The scholarship is the best opportunity he knows for a student that wants to enter the field of cyber security as a working professional, Vaughn said.

“It affords the student the opportunity to focus on cyber security studies without worrying about financial concerns associated with tuition, living expenses or books,” he said. “It also gives the recipient the opportunity to immediately move into a cyber security position upon graduation and serve the government in an exciting and very important role.”

The Scholarship for Service (SFS) program pays for tuition, reimburses health insurance up to a maximum of $2,000 a year, reimburses books up to $1,000 a year and pays for professional development travel up to $3,000 a year.
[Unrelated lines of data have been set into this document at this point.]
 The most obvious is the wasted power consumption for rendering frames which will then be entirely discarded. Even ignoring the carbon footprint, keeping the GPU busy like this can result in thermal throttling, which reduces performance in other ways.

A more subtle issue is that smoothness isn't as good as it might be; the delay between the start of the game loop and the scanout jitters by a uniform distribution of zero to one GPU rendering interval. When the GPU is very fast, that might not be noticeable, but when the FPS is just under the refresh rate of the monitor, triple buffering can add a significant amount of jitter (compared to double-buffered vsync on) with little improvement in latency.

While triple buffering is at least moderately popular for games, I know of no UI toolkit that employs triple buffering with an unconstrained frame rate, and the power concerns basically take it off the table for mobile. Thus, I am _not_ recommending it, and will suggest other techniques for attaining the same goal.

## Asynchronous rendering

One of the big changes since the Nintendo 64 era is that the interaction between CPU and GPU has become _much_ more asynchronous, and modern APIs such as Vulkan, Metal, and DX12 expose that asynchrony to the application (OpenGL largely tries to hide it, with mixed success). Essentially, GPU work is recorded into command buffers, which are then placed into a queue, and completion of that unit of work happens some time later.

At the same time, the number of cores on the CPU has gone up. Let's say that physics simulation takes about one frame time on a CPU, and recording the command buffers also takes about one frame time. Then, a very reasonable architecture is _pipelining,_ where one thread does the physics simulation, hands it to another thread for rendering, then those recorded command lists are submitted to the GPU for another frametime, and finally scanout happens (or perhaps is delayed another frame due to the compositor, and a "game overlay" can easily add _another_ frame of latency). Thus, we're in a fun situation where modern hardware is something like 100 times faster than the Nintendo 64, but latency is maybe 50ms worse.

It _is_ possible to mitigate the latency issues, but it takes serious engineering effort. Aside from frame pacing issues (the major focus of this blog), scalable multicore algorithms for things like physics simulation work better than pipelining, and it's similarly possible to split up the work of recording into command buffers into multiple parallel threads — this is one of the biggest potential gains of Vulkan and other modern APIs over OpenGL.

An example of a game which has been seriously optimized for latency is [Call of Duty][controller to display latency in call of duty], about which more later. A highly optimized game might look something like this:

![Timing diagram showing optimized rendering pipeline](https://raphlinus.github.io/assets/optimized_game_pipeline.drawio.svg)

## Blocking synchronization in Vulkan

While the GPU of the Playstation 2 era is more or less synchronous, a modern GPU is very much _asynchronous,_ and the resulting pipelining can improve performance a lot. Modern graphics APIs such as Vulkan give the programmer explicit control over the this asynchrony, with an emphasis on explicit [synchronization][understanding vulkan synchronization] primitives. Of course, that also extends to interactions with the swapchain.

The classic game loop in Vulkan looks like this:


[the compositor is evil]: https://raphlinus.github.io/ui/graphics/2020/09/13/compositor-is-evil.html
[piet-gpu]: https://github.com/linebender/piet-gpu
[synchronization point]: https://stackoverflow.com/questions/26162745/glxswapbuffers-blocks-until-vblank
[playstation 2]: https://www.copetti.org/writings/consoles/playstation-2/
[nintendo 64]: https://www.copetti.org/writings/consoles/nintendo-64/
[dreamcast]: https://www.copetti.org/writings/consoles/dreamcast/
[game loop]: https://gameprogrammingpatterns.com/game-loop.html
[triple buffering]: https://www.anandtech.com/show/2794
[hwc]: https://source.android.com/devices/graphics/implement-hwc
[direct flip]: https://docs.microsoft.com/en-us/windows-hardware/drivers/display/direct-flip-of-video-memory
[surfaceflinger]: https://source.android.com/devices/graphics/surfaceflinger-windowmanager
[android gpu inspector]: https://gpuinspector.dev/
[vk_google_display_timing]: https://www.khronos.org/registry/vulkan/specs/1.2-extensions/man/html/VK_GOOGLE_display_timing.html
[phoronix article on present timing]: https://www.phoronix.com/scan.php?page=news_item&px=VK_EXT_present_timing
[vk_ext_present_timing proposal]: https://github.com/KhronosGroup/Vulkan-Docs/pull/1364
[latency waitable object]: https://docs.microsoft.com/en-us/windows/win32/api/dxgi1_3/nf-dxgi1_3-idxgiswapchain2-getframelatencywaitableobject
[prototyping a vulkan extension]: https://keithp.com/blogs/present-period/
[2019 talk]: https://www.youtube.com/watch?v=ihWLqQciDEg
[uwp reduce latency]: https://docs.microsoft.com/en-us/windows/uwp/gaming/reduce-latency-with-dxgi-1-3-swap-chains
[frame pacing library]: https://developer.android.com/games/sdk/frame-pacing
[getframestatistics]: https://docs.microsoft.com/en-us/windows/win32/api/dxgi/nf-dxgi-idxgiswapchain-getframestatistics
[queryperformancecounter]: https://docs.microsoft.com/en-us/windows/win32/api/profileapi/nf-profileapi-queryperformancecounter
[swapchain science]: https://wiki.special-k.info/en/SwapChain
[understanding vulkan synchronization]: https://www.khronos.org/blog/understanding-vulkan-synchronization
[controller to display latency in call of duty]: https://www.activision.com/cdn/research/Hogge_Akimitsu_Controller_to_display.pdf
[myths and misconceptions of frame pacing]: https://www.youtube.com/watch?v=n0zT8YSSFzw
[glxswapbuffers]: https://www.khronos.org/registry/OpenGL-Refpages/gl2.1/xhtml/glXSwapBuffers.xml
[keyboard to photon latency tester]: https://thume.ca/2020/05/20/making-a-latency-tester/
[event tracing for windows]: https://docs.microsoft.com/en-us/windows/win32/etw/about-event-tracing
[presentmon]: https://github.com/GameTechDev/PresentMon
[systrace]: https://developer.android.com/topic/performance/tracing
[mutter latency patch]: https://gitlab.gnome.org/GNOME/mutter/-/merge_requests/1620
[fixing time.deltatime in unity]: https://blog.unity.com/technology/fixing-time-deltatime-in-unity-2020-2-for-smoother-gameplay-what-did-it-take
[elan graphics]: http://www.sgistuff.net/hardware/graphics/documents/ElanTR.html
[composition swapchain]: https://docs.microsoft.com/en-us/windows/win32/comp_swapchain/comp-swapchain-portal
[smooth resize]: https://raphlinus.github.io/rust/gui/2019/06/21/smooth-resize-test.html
In addition, a stipend goes out each academic year for $20,000 for undergraduates, $25,000 for master’s degree students and $30,000 for doctoral students. Scholarships are for two academic years (four semesters) for undergraduates and master’s degree students and for three years (six semesters) for doctoral students. A single student cannot receive more than one SFS scholarship.

“I ran this same program at Mississippi State University (MSU) for over 10 years so I’m well versed in its advantages and I know what it takes to be successful,” Vaughn said. “I grew the MSU program into one of the largest in the U.S. and would hope to have the same sort of success here.”

Students can get a leg up on cyber security hiring through the scholarship as they serve a paid internship during the summer semester in a government cyber security related position and fulfill a post-graduation scholarship obligation of one year of government service in a cyber security related position for each year of scholarship.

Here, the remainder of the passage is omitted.